Catatan Jurnalis Pemilu, Kolaborasi Jurnalis dengan Bawaslu.
|
Masyarakat secara umum, insan pers, hingga pemangku pembuat serta pelaksana kebijakan harus memiliki kesadaran tentang jurnalisme Pemilu. Hal tersebut disampaikan dalam kegiatan Bedah Buku Catatan Jurnalis Pemilu yang digelar Bawaslu Republik Indonesia secara daring melalui Zoom Meeting, Rabu (20/8/2025) yang diikuti langsung oleh Anggota serta Tim Humas Bawaslu Kabupaten Gianyar.
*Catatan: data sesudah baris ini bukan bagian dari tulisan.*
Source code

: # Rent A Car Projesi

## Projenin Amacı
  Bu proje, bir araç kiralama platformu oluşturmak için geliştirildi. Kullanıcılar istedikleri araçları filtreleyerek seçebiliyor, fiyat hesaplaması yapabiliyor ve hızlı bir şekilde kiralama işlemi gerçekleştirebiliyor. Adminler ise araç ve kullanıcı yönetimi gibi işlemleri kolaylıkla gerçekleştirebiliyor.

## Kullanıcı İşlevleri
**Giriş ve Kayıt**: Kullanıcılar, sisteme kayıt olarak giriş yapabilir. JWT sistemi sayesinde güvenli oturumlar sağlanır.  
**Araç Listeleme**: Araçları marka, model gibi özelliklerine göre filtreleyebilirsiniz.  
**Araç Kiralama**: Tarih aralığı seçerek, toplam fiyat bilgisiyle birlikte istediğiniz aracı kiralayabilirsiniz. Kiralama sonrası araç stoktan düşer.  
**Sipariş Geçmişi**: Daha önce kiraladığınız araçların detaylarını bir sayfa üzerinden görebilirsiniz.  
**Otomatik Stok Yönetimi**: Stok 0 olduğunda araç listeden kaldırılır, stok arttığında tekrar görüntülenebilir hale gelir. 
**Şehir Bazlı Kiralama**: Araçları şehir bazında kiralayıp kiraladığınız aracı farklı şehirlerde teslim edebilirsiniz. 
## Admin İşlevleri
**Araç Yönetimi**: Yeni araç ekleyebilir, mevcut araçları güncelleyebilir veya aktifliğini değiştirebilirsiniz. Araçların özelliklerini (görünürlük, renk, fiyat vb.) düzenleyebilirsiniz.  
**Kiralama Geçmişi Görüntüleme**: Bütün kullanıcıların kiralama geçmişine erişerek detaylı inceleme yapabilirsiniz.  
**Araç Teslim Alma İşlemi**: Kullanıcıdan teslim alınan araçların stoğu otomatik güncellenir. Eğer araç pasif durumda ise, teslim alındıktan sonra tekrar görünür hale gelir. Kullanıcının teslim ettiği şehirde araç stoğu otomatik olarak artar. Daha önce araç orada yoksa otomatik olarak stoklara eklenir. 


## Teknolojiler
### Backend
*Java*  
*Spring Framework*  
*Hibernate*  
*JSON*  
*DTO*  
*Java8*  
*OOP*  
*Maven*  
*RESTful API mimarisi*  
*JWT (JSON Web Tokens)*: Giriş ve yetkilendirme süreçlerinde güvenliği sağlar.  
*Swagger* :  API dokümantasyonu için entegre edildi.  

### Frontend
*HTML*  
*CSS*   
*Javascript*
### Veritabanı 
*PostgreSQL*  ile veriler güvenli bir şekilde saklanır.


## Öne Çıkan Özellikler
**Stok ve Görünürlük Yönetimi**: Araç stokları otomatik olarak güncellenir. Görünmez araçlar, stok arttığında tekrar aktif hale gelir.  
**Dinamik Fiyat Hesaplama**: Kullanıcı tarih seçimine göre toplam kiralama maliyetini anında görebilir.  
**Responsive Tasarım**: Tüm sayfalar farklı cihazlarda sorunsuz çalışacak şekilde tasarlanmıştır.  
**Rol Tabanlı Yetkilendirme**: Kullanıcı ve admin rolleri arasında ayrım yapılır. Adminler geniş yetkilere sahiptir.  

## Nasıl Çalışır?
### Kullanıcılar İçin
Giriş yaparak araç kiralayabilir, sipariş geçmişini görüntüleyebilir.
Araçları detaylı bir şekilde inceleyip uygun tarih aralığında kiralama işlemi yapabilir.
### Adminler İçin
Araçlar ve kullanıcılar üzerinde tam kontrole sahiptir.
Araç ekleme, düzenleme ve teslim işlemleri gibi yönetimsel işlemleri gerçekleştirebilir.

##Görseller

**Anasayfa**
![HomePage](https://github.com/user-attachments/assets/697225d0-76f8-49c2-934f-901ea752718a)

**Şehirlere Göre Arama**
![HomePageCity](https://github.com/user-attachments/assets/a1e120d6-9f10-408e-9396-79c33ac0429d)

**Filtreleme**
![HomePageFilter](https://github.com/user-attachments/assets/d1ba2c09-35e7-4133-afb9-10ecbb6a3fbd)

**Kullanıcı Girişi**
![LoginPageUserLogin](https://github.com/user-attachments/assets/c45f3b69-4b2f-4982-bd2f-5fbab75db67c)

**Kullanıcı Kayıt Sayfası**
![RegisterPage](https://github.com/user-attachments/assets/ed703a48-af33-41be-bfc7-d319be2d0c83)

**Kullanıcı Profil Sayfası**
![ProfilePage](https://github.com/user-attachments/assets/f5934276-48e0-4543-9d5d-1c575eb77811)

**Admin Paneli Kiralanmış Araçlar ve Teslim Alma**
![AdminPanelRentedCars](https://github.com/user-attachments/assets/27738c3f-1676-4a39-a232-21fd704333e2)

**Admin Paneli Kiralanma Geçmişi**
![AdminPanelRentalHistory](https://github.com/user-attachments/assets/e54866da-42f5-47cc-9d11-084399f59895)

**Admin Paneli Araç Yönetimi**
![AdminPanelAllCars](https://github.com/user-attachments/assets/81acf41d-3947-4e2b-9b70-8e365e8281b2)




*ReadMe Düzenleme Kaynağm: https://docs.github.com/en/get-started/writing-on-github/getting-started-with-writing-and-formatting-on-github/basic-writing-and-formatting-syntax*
Ketua Bawaslu RI, Rahmat Bagja, saat membuka acara menegaskan bahwa pemilu bukan sekadar soal tahapan teknis, melainkan bagaimana masyarakat memahami kerja pengawasan secara utuh. Ia menekankan pentingnya hubungan yang sinergis antara KPU, Bawaslu, DKPP, dan jurnalis. Selain hal tersebut dirinya juga menyampaikan harapan agar masyarakat semakin memahami tugas-tugas Bawaslu melalui catatan yang ditulis para jurnalis Pemilu. Menurutnya, buku ini menjadi refleksi penting karena menggambarkan proses panjang penyelenggaraan Pemilu serentak 2024.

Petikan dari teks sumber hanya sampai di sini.